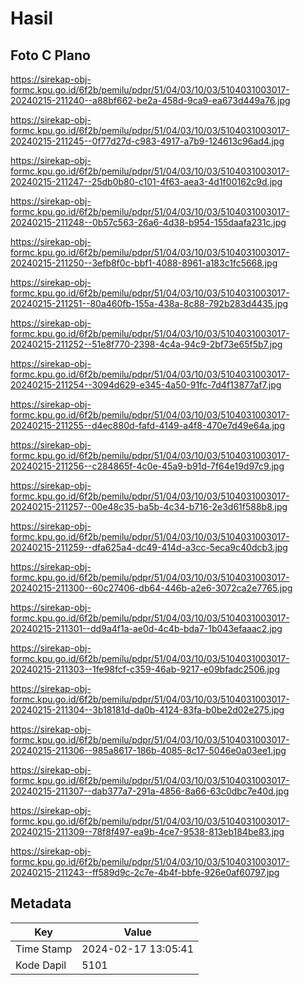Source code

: # Hasil

## Foto C Plano

https://sirekap-obj-formc.kpu.go.id/6f2b/pemilu/pdpr/51/04/03/10/03/5104031003017-20240215-211240--a88bf662-be2a-458d-9ca9-ea673d449a76.jpg

https://sirekap-obj-formc.kpu.go.id/6f2b/pemilu/pdpr/51/04/03/10/03/5104031003017-20240215-211245--0f77d27d-c983-4917-a7b9-124613c96ad4.jpg

https://sirekap-obj-formc.kpu.go.id/6f2b/pemilu/pdpr/51/04/03/10/03/5104031003017-20240215-211247--25db0b80-c101-4f63-aea3-4d1f00162c9d.jpg

https://sirekap-obj-formc.kpu.go.id/6f2b/pemilu/pdpr/51/04/03/10/03/5104031003017-20240215-211248--0b57c563-26a6-4d38-b954-155daafa231c.jpg

https://sirekap-obj-formc.kpu.go.id/6f2b/pemilu/pdpr/51/04/03/10/03/5104031003017-20240215-211250--3efb8f0c-bbf1-4088-8961-a183c1fc5668.jpg

https://sirekap-obj-formc.kpu.go.id/6f2b/pemilu/pdpr/51/04/03/10/03/5104031003017-20240215-211251--80a460fb-155a-438a-8c88-792b283d4435.jpg

https://sirekap-obj-formc.kpu.go.id/6f2b/pemilu/pdpr/51/04/03/10/03/5104031003017-20240215-211252--51e8f770-2398-4c4a-94c9-2bf73e65f5b7.jpg

https://sirekap-obj-formc.kpu.go.id/6f2b/pemilu/pdpr/51/04/03/10/03/5104031003017-20240215-211254--3094d629-e345-4a50-91fc-7d4f13877af7.jpg

https://sirekap-obj-formc.kpu.go.id/6f2b/pemilu/pdpr/51/04/03/10/03/5104031003017-20240215-211255--d4ec880d-fafd-4149-a4f8-470e7d49e64a.jpg

https://sirekap-obj-formc.kpu.go.id/6f2b/pemilu/pdpr/51/04/03/10/03/5104031003017-20240215-211256--c284865f-4c0e-45a9-b91d-7f64e19d97c9.jpg

https://sirekap-obj-formc.kpu.go.id/6f2b/pemilu/pdpr/51/04/03/10/03/5104031003017-20240215-211257--00e48c35-ba5b-4c34-b716-2e3d61f588b8.jpg

https://sirekap-obj-formc.kpu.go.id/6f2b/pemilu/pdpr/51/04/03/10/03/5104031003017-20240215-211259--dfa625a4-dc49-414d-a3cc-5eca9c40dcb3.jpg

https://sirekap-obj-formc.kpu.go.id/6f2b/pemilu/pdpr/51/04/03/10/03/5104031003017-20240215-211300--60c27406-db64-446b-a2e6-3072ca2e7765.jpg

https://sirekap-obj-formc.kpu.go.id/6f2b/pemilu/pdpr/51/04/03/10/03/5104031003017-20240215-211301--dd9a4f1a-ae0d-4c4b-bda7-1b043efaaac2.jpg

https://sirekap-obj-formc.kpu.go.id/6f2b/pemilu/pdpr/51/04/03/10/03/5104031003017-20240215-211303--1fe98fcf-c359-46ab-9217-e09bfadc2506.jpg

https://sirekap-obj-formc.kpu.go.id/6f2b/pemilu/pdpr/51/04/03/10/03/5104031003017-20240215-211304--3b18181d-da0b-4124-83fa-b0be2d02e275.jpg

https://sirekap-obj-formc.kpu.go.id/6f2b/pemilu/pdpr/51/04/03/10/03/5104031003017-20240215-211306--985a8617-186b-4085-8c17-5046e0a03ee1.jpg

https://sirekap-obj-formc.kpu.go.id/6f2b/pemilu/pdpr/51/04/03/10/03/5104031003017-20240215-211307--dab377a7-291a-4856-8a66-63c0dbc7e40d.jpg

https://sirekap-obj-formc.kpu.go.id/6f2b/pemilu/pdpr/51/04/03/10/03/5104031003017-20240215-211309--78f8f497-ea9b-4ce7-9538-813eb184be83.jpg

https://sirekap-obj-formc.kpu.go.id/6f2b/pemilu/pdpr/51/04/03/10/03/5104031003017-20240215-211243--ff589d9c-2c7e-4b4f-bbfe-926e0af60797.jpg


## Metadata

| Key        | Value               |
| ---------- | ------------------- |
| Time Stamp | 2024-02-17 13:05:41 |
| Kode Dapil | 5101                |



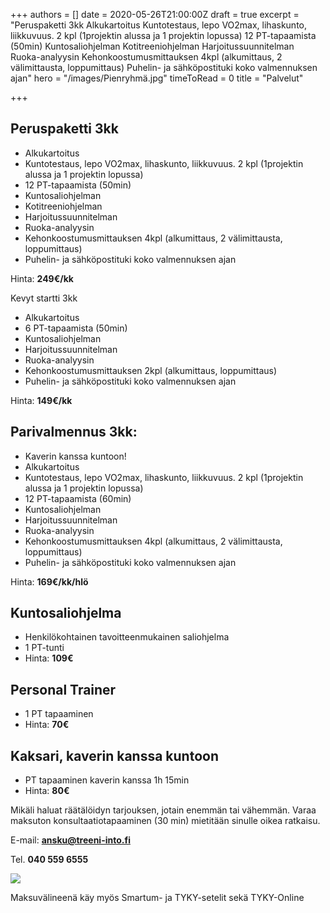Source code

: +++
authors = []
date = 2020-05-26T21:00:00Z
draft = true
excerpt = "Peruspaketti 3kk  Alkukartoitus  Kuntotestaus, lepo VO2max, lihaskunto, liikkuvuus. 2 kpl (1projektin alussa ja 1 projektin lopussa)  12 PT-tapaamista (50min)  Kuntosaliohjelman  Kotitreeniohjelman  Harjoitussuunnitelman  Ruoka-analyysin  Kehonkoostumusmittauksen 4kpl (alkumittaus, 2 välimittausta, loppumittaus)  Puhelin- ja sähköpostituki koko valmennuksen ajan"
hero = "/images/Pienryhmä.jpg"
timeToRead = 0
title = "Palvelut"

+++
## Peruspaketti 3kk

* Alkukartoitus
* Kuntotestaus, lepo VO2max, lihaskunto, liikkuvuus. 2 kpl (1projektin alussa ja 1 projektin lopussa)
* 12 PT-tapaamista (50min)
* Kuntosaliohjelman
* Kotitreeniohjelman
* Harjoitussuunnitelman
* Ruoka-analyysin
* Kehonkoostumusmittauksen 4kpl (alkumittaus, 2 välimittausta, loppumittaus)
* Puhelin- ja sähköpostituki koko valmennuksen ajan

Hinta: **249€/kk**

  
Kevyt startti 3kk

* Alkukartoitus
* 6 PT-tapaamista (50min)
* Kuntosaliohjelman
* Harjoitussuunnitelman
* Ruoka-analyysin
* Kehonkoostumusmittauksen 2kpl (alkumittaus, loppumittaus)
* Puhelin- ja sähköpostituki koko valmennuksen ajan

Hinta: **149€/kk**

## Parivalmennus 3kk:

* Kaverin kanssa kuntoon!
* Alkukartoitus
* Kuntotestaus, lepo VO2max, lihaskunto, liikkuvuus. 2 kpl (1projektin alussa ja 1 projektin lopussa)
* 12 PT-tapaamista (60min)
* Kuntosaliohjelman
* Harjoitussuunnitelman
* Ruoka-analyysin
* Kehonkoostumusmittauksen 4kpl (alkumittaus, 2 välimittausta, loppumittaus)
* Puhelin- ja sähköpostituki koko valmennuksen ajan

Hinta: **169€/kk/hlö**

## Kuntosaliohjelma

* Henkilökohtainen tavoitteenmukainen saliohjelma
* 1 PT-tunti
* Hinta: **109€**

## Personal Trainer

* 1 PT tapaaminen
* Hinta: **70€**

## Kaksari, kaverin kanssa kuntoon

* PT tapaaminen kaverin kanssa 1h 15min
* Hinta: **80€**

Mikäli haluat räätälöidyn tarjouksen, jotain enemmän tai vähemmän. Varaa maksuton konsultaatiotapaaminen (30 min) mietitään sinulle oikea ratkaisu.

E-mail: **ansku@treeni-into.fi**

Tel. **040 559 6555**

![](https://treeni-into.fi/data/uploads/tyky.jpg)

Maksuvälineenä käy myös Smartum- ja TYKY-setelit sekä TYKY-Online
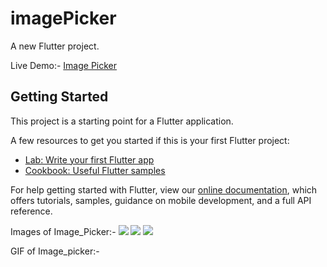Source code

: # imagePicker

A new Flutter project.

Live Demo:- [Image Picker](https://drive.google.com/file/d/1MKtULned6TtMeIX8Pzy8kRP790IxiHX2/view?usp=sharing)

## Getting Started

This project is a starting point for a Flutter application.

A few resources to get you started if this is your first Flutter project:

- [Lab: Write your first Flutter app](https://flutter.dev/docs/get-started/codelab)
- [Cookbook: Useful Flutter samples](https://flutter.dev/docs/cookbook)

For help getting started with Flutter, view our
[online documentation](https://flutter.dev/docs), which offers tutorials,
samples, guidance on mobile development, and a full API reference.

Images of Image_Picker:-
![](%40flutter_01.png)
![](%40flutter_02.png)
![](%40flutter_03.png)

GIF of Image_picker:-
[](VID-20210130-WA0006.mp4)
[](VID-20210130-WA0007.mp4)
# # # #
* **EXERCISE DETAILS**
Where does the string "kuntoon" appear in the records? Copy every line that holds it.

* **ANSWER TO THIS PROBLEM**
* Kaverin kanssa kuntoon!
## Kaksari, kaverin kanssa kuntoon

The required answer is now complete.